#### THE DATA

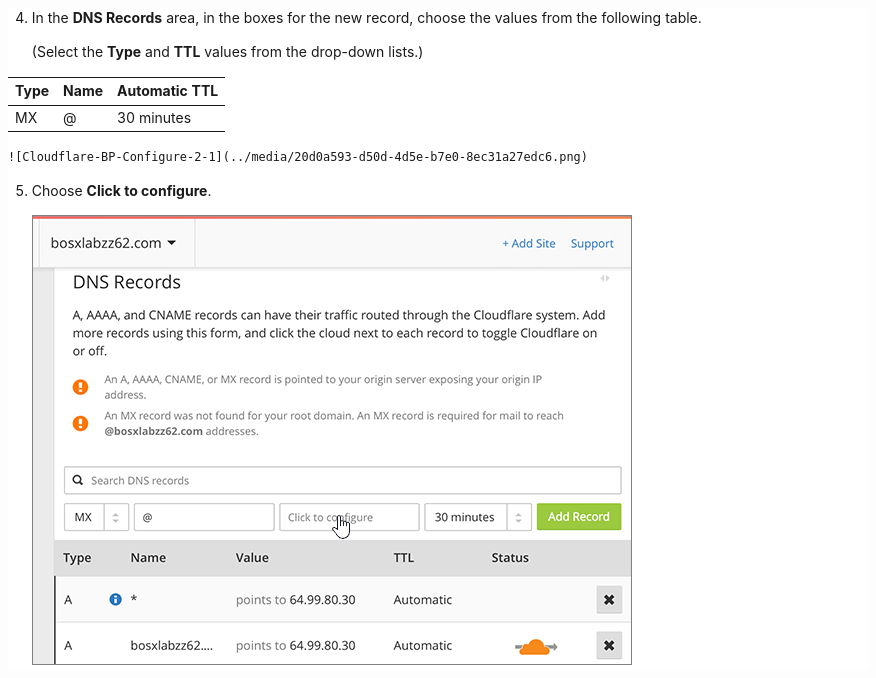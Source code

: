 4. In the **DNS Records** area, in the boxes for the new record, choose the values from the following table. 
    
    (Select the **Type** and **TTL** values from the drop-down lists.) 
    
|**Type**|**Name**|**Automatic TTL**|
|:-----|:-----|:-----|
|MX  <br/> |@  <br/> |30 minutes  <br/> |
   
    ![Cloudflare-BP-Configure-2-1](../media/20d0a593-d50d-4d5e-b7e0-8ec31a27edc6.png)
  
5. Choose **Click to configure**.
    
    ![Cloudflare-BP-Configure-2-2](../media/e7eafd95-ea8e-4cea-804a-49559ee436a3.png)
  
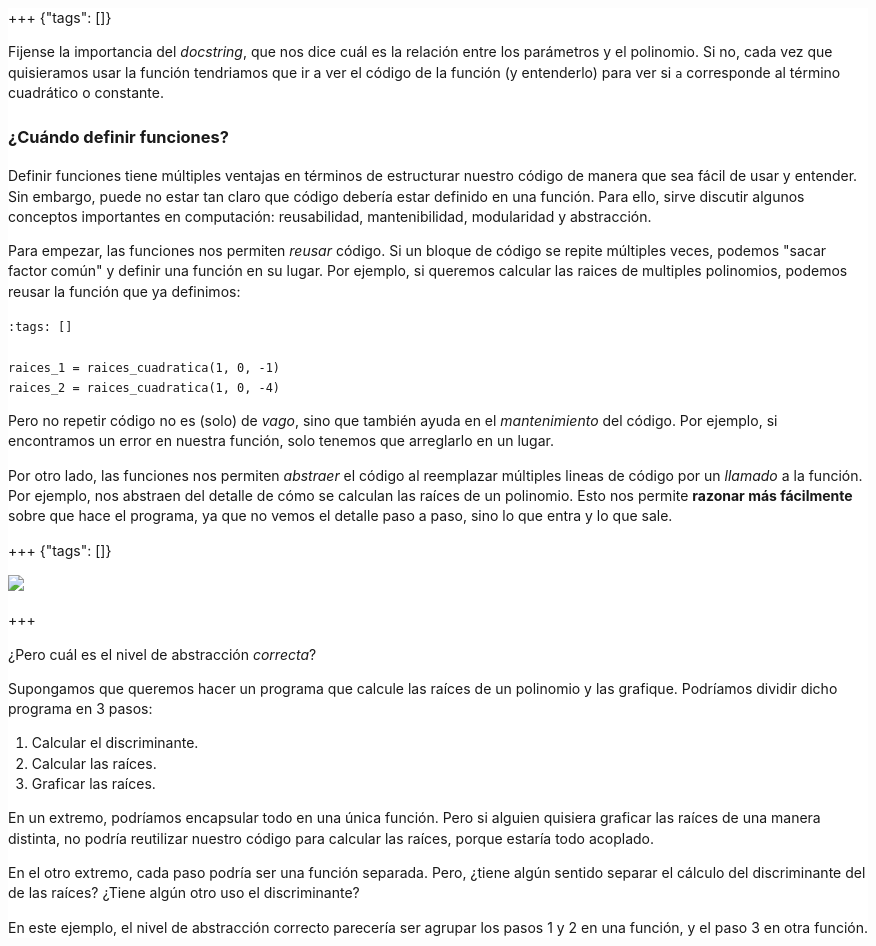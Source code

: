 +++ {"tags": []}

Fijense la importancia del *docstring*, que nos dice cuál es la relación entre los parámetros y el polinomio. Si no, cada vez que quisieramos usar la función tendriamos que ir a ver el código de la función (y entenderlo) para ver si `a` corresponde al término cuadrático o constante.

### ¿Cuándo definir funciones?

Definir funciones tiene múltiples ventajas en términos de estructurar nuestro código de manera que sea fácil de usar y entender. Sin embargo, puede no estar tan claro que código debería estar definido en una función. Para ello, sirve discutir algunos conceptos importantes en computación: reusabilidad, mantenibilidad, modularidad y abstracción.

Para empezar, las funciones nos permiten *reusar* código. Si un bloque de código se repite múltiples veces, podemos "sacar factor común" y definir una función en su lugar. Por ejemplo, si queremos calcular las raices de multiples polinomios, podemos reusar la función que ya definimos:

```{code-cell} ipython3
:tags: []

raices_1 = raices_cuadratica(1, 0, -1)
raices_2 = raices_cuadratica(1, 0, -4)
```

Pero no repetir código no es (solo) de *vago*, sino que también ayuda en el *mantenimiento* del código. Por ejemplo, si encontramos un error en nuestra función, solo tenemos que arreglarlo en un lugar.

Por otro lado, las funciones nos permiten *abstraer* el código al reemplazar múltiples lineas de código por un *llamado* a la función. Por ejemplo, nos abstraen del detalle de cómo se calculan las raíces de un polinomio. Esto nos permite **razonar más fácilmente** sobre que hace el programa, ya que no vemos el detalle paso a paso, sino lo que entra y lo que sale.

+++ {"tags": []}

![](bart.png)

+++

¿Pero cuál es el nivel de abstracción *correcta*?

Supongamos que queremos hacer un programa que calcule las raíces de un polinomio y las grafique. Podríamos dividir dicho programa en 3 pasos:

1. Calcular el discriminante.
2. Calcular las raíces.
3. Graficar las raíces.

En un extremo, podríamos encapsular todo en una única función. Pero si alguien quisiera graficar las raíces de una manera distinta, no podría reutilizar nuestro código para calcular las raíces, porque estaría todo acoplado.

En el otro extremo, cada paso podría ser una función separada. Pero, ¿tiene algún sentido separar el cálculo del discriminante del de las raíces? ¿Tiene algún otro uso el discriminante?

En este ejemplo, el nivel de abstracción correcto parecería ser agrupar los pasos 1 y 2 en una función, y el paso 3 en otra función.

########
#### THE DATA

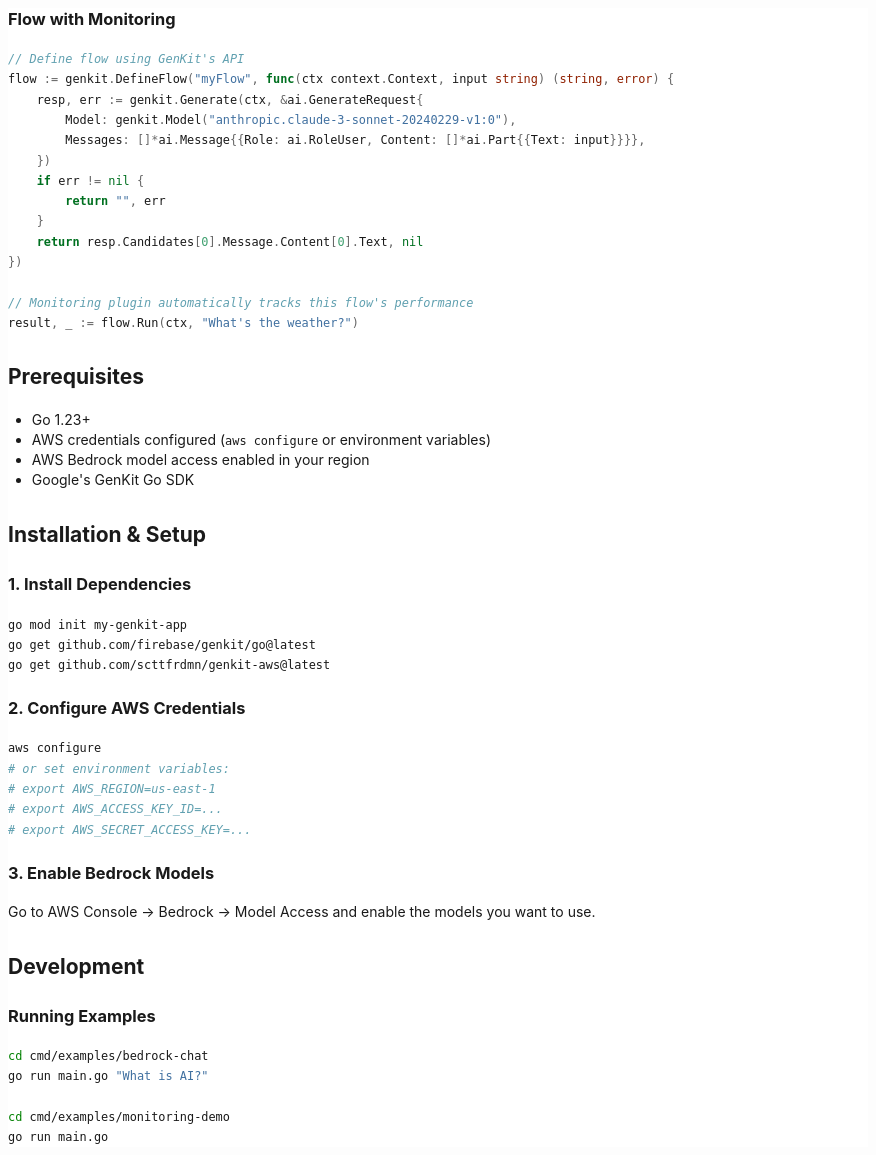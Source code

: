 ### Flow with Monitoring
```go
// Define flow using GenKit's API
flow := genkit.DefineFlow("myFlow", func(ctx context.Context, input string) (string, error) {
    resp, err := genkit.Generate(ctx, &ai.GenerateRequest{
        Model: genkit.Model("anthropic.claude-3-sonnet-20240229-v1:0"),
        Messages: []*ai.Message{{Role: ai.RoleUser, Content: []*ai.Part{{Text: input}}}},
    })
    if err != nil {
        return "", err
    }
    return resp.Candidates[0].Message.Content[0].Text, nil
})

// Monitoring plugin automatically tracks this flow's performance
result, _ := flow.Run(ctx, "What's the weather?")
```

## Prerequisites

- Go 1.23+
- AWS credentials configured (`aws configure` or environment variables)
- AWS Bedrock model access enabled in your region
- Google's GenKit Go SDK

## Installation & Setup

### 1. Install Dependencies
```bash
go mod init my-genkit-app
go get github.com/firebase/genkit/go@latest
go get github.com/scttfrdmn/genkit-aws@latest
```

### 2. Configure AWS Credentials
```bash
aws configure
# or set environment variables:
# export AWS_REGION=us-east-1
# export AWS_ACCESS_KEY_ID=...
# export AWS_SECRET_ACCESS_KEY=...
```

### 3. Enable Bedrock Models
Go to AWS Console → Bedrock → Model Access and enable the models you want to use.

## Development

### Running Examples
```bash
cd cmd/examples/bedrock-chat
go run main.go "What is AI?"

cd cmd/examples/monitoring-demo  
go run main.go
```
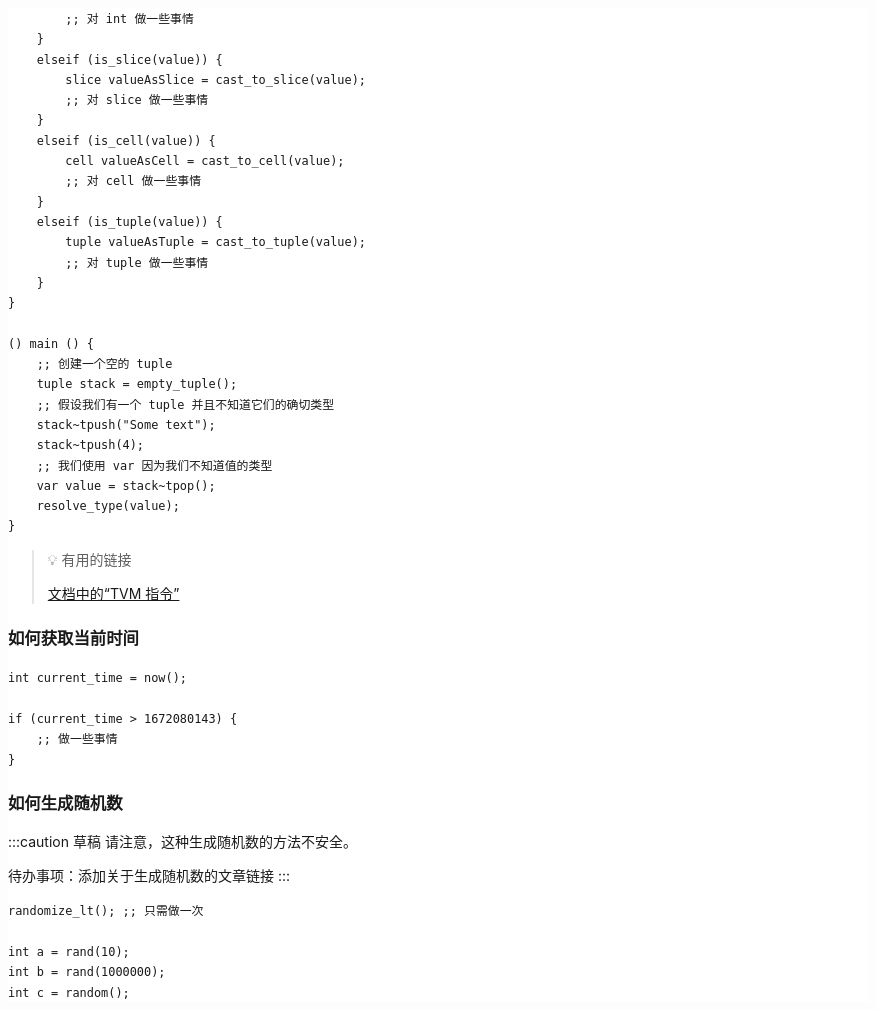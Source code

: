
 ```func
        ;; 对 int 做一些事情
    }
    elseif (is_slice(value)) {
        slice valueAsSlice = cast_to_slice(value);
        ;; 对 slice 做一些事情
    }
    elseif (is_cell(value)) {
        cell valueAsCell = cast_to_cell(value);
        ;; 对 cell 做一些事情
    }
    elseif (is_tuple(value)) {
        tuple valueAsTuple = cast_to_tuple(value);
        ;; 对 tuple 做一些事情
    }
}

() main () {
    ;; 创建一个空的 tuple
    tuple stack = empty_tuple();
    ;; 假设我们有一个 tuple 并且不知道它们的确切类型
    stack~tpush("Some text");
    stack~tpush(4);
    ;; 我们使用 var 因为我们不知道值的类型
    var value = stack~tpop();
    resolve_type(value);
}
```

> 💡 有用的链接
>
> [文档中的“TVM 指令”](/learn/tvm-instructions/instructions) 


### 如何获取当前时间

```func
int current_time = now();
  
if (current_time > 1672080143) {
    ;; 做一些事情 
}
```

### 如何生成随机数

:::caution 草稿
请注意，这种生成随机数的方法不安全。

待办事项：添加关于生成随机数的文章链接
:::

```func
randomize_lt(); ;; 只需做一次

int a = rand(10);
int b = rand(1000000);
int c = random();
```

########

§ **TO DO**:
Lines above containing "manera": give their number only.

§ **REPLY TO THE TASK**:
2